Spot each line in the data below containing "activiti" and copy it.

Dataset entries
# # # # # # #
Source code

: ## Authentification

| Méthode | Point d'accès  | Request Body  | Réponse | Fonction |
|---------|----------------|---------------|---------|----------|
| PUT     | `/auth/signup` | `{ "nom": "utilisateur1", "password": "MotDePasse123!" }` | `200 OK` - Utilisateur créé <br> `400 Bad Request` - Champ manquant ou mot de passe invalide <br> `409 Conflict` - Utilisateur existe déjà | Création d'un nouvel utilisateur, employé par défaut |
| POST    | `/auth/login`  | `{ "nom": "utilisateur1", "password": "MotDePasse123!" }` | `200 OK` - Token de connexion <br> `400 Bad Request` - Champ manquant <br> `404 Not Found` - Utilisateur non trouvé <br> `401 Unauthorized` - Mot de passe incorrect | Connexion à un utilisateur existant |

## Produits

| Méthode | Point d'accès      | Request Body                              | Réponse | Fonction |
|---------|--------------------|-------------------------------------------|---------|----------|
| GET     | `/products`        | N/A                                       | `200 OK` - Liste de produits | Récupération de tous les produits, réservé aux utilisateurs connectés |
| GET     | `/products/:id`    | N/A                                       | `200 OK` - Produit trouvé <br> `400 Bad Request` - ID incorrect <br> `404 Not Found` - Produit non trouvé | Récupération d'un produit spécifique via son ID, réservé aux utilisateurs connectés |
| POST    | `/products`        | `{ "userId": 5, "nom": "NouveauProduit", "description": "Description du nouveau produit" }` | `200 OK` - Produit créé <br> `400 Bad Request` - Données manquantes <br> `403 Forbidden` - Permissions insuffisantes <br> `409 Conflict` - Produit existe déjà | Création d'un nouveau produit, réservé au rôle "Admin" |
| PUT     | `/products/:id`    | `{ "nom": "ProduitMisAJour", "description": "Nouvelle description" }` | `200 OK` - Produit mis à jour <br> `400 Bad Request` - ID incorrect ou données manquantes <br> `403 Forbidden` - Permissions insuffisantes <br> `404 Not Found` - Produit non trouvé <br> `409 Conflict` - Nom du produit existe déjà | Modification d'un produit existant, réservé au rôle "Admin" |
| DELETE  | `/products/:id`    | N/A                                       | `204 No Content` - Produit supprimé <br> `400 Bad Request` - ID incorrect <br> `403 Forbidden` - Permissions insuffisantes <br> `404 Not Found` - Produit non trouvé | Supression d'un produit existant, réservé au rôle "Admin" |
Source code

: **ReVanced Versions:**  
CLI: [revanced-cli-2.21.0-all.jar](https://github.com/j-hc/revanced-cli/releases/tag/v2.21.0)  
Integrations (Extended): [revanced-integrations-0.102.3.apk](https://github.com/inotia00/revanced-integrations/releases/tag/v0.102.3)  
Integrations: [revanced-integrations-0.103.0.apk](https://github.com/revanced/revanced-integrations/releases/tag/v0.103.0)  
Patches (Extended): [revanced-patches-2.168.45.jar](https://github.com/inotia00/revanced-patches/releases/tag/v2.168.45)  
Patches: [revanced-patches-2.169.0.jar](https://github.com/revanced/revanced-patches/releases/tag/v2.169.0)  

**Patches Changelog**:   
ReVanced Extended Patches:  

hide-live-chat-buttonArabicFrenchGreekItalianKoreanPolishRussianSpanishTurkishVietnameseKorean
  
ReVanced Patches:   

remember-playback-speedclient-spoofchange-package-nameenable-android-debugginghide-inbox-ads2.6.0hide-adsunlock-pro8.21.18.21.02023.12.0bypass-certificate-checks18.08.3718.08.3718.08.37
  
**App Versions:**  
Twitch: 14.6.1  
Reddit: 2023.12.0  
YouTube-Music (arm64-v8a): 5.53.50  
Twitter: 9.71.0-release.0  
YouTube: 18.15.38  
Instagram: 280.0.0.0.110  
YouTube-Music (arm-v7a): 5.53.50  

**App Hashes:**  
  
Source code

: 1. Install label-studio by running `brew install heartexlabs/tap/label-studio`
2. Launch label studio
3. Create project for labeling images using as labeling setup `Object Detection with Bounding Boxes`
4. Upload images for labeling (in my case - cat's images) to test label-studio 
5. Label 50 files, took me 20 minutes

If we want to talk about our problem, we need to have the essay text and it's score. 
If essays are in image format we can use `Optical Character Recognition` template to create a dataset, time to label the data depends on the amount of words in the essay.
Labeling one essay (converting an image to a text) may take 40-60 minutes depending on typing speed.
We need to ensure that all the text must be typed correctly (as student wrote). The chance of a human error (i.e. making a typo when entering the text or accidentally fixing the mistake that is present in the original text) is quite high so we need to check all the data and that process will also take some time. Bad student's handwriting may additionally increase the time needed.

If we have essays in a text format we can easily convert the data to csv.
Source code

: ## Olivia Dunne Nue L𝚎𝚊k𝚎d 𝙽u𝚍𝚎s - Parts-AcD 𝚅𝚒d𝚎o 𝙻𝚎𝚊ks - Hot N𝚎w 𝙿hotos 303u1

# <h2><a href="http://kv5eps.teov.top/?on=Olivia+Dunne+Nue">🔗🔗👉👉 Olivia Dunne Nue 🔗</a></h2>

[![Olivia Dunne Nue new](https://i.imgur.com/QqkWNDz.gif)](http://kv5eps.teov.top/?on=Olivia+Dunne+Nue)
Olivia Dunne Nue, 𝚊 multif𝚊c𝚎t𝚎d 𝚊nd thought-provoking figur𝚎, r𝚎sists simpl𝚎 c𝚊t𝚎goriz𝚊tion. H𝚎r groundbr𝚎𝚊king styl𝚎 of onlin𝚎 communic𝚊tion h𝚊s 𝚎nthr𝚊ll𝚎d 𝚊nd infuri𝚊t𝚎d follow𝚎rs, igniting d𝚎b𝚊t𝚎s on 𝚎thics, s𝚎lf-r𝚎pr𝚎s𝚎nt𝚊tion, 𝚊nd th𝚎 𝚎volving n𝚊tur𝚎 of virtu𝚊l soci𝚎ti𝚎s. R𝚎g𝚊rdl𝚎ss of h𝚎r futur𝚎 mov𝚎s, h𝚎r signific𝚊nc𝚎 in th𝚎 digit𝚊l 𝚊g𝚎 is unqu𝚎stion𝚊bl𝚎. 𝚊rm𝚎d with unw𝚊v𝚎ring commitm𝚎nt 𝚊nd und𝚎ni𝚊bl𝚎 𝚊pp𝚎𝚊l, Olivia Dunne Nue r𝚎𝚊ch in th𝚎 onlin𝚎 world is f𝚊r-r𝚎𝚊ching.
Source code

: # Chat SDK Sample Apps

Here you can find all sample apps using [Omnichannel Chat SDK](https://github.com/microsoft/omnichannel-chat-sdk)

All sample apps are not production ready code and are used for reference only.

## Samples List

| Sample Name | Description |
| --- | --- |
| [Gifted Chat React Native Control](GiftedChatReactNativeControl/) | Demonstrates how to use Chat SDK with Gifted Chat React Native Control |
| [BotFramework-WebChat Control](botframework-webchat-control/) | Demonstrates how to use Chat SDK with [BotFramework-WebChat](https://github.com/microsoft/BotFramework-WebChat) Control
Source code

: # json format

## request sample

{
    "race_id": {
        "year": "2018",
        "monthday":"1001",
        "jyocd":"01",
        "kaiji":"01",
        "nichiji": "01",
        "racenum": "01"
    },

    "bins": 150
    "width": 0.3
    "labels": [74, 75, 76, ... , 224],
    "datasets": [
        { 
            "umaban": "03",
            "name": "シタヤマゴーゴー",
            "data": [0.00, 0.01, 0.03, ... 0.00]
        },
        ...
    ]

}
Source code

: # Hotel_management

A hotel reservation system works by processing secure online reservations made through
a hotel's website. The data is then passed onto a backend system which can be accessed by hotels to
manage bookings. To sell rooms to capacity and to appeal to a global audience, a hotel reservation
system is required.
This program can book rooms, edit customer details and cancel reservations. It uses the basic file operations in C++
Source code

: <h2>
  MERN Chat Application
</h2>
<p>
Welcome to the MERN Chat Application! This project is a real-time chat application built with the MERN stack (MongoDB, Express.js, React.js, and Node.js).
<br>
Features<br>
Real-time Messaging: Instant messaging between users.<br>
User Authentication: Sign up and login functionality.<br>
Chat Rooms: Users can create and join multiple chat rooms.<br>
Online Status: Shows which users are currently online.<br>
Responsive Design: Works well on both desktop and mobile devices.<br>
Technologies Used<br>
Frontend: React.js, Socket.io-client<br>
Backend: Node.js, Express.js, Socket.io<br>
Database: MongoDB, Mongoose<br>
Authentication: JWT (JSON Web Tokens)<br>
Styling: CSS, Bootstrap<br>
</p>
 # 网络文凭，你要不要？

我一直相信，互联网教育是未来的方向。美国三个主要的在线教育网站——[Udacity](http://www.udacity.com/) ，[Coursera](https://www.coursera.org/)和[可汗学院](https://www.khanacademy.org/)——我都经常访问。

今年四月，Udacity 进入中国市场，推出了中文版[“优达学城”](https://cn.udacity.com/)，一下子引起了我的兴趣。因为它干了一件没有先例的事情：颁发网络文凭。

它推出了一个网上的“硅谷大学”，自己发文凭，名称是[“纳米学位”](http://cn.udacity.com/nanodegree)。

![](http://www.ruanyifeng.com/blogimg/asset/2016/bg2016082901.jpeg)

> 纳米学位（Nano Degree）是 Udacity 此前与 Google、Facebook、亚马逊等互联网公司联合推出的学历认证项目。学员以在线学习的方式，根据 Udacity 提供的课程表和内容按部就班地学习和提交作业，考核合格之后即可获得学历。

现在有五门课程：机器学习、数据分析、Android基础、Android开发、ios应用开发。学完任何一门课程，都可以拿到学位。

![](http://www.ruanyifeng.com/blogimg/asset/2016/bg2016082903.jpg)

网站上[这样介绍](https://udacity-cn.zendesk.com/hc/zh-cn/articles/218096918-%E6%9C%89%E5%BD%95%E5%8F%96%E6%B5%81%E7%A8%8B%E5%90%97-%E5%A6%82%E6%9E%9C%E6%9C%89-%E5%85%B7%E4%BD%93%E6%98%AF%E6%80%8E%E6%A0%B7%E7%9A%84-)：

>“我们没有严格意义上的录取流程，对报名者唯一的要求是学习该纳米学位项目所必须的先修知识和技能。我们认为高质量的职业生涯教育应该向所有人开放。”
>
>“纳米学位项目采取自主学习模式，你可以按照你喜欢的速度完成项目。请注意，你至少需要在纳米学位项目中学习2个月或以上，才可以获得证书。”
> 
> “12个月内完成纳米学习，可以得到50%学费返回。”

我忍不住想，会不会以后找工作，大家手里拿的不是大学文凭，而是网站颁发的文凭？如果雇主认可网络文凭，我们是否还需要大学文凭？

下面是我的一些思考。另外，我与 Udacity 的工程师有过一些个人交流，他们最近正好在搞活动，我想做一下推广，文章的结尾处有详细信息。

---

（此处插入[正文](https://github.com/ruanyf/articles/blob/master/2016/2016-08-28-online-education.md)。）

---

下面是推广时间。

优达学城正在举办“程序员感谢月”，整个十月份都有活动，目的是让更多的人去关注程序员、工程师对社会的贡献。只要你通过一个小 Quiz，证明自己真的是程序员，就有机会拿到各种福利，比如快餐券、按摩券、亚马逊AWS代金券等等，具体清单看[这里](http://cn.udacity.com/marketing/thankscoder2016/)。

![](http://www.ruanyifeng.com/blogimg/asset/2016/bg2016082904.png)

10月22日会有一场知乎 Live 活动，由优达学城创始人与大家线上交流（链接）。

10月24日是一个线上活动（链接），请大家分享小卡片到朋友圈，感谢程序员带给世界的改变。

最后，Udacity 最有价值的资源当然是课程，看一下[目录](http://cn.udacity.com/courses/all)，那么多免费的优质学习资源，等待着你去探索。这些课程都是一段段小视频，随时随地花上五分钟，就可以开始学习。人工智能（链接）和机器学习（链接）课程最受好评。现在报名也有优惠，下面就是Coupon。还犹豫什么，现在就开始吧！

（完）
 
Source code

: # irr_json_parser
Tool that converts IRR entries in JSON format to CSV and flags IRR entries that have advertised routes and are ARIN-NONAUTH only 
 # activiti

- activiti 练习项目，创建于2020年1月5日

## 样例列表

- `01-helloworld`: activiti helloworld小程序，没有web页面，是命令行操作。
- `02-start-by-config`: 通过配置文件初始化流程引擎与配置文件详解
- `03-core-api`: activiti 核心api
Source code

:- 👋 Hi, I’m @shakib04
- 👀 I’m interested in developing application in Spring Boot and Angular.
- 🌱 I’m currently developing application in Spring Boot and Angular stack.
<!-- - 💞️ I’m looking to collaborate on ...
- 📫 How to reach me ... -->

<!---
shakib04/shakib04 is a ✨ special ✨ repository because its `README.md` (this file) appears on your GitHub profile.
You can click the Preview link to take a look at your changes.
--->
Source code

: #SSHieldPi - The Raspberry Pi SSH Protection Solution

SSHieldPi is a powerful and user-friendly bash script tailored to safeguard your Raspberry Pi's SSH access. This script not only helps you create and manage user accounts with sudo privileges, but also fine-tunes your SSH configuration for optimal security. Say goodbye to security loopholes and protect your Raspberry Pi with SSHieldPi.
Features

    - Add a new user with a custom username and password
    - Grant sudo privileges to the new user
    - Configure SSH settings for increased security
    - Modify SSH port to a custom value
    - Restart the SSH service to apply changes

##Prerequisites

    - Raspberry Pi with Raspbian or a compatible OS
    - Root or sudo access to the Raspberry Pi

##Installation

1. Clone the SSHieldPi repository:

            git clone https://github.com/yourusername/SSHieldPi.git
# # # # # # #
◆ **ANSWER BOX**:
 # activiti
- activiti 练习项目，创建于2020年1月5日
- `01-helloworld`: activiti helloworld小程序，没有web页面，是命令行操作。
- `03-core-api`: activiti 核心api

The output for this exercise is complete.